[Dataset entries]

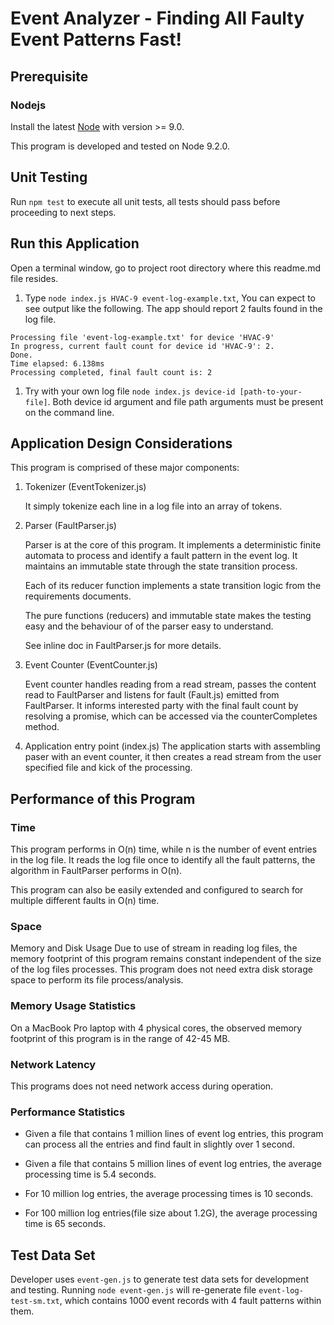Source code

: # Event Analyzer - Finding All Faulty Event Patterns Fast!
## Prerequisite
### Nodejs 
Install the latest [Node](https://nodejs.org/en/) with version >= 9.0.

This program is developed and tested on Node 9.2.0.

## Unit Testing
Run `npm test` to execute all unit tests, all tests should pass before proceeding to next steps.

## Run this Application
Open a terminal window, go to project root directory where this readme.md file resides.

1. Type `node index.js HVAC-9 event-log-example.txt`,
You can expect to see output like the following. The app should report 2 faults found in the log file.
```
Processing file 'event-log-example.txt' for device 'HVAC-9'
In progress, current fault count for device id 'HVAC-9': 2.
Done.
Time elapsed: 6.138ms
Processing completed, final fault count is: 2
```
1. Try with your own log file `node index.js device-id [path-to-your-file]`. Both device id argument and file path arguments must be present on the command line.

## Application Design Considerations
This program is comprised of these major components:
1. Tokenizer (EventTokenizer.js)
    
    It simply tokenize each line in a log file into an array of tokens.

1. Parser (FaultParser.js)

    Parser is at the core of this program.
    It implements a deterministic finite automata to process and identify a fault pattern in the event log. It maintains an immutable state through the state transition process.

    Each of its reducer function implements a state transition logic from the requirements documents. 

    The pure functions (reducers) and immutable state makes the testing easy and the behaviour of of the parser easy to understand.

    See inline doc in FaultParser.js for more details.

1. Event Counter (EventCounter.js)

    Event counter handles reading from a read stream, passes the content read to FaultParser and listens for fault (Fault.js) emitted from FaultParser.
    It informs interested party with the final fault count by resolving a promise, which can be accessed via the counterCompletes method.

1. Application entry point (index.js)
    The application starts with assembling paser with an event counter, it then creates a read stream from the user specified file and kick of the processing.

## Performance of this Program

### Time
This program performs in O(n) time, while n is the number of event entries in the log file.
It reads the log file once to identify all the fault patterns, the algorithm in FaultParser performs in O(n).

This program can also be easily extended and configured to search for multiple different faults in O(n) time.

### Space

Memory and Disk Usage
Due to use of stream in reading log files, the memory footprint of this program remains constant 
independent of the size of the log files processes. 
This program does not need extra disk storage space to perform its file process/analysis.

### Memory Usage Statistics
On a MacBook Pro laptop with 4 physical cores, the observed memory footprint of this program is in the range of 42-45 MB.

### Network Latency
This programs does not need network access during operation.

### Performance Statistics

* Given a file that contains 1 million lines of event log entries, this program can process all the entries and find fault in slightly over 1 second.

* Given a file that contains 5 million lines of event log entries, the average processing time is 5.4 seconds.

* For 10 million log entries, the average processing times is 10 seconds.
* For 100 million log entries(file size about 1.2G), the average processing time is 65 seconds.

## Test Data Set
Developer uses `event-gen.js` to generate test data sets for development and testing.
Running `node event-gen.js` will re-generate file `event-log-test-sm.txt`, which contains 1000 event records with 4 fault patterns within them.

Exercise directions: Give the data again exactly, without pictures.

Output:
Source code

: # Event Analyzer - Finding All Faulty Event Patterns Fast!
## Prerequisite
### Nodejs 
Install the latest [Node](https://nodejs.org/en/) with version >= 9.0.

This program is developed and tested on Node 9.2.0.

## Unit Testing
Run `npm test` to execute all unit tests, all tests should pass before proceeding to next steps.

## Run this Application
Open a terminal window, go to project root directory where this readme.md file resides.

1. Type `node index.js HVAC-9 event-log-example.txt`,
You can expect to see output like the following. The app should report 2 faults found in the log file.
```
Processing file 'event-log-example.txt' for device 'HVAC-9'
In progress, current fault count for device id 'HVAC-9': 2.
Done.
Time elapsed: 6.138ms
Processing completed, final fault count is: 2
```
1. Try with your own log file `node index.js device-id [path-to-your-file]`. Both device id argument and file path arguments must be present on the command line.

## Application Design Considerations
This program is comprised of these major components:
1. Tokenizer (EventTokenizer.js)
    
    It simply tokenize each line in a log file into an array of tokens.

1. Parser (FaultParser.js)

    Parser is at the core of this program.
    It implements a deterministic finite automata to process and identify a fault pattern in the event log. It maintains an immutable state through the state transition process.

    Each of its reducer function implements a state transition logic from the requirements documents. 

    The pure functions (reducers) and immutable state makes the testing easy and the behaviour of of the parser easy to understand.

    See inline doc in FaultParser.js for more details.

1. Event Counter (EventCounter.js)

    Event counter handles reading from a read stream, passes the content read to FaultParser and listens for fault (Fault.js) emitted from FaultParser.
    It informs interested party with the final fault count by resolving a promise, which can be accessed via the counterCompletes method.

1. Application entry point (index.js)
    The application starts with assembling paser with an event counter, it then creates a read stream from the user specified file and kick of the processing.

## Performance of this Program

### Time
This program performs in O(n) time, while n is the number of event entries in the log file.
It reads the log file once to identify all the fault patterns, the algorithm in FaultParser performs in O(n).

This program can also be easily extended and configured to search for multiple different faults in O(n) time.

### Space

Memory and Disk Usage
Due to use of stream in reading log files, the memory footprint of this program remains constant 
independent of the size of the log files processes. 
This program does not need extra disk storage space to perform its file process/analysis.

### Memory Usage Statistics
On a MacBook Pro laptop with 4 physical cores, the observed memory footprint of this program is in the range of 42-45 MB.

### Network Latency
This programs does not need network access during operation.

### Performance Statistics

* Given a file that contains 1 million lines of event log entries, this program can process all the entries and find fault in slightly over 1 second.

* Given a file that contains 5 million lines of event log entries, the average processing time is 5.4 seconds.

* For 10 million log entries, the average processing times is 10 seconds.
* For 100 million log entries(file size about 1.2G), the average processing time is 65 seconds.

## Test Data Set
Developer uses `event-gen.js` to generate test data sets for development and testing.
Running `node event-gen.js` will re-generate file `event-log-test-sm.txt`, which contains 1000 event records with 4 fault patterns within them.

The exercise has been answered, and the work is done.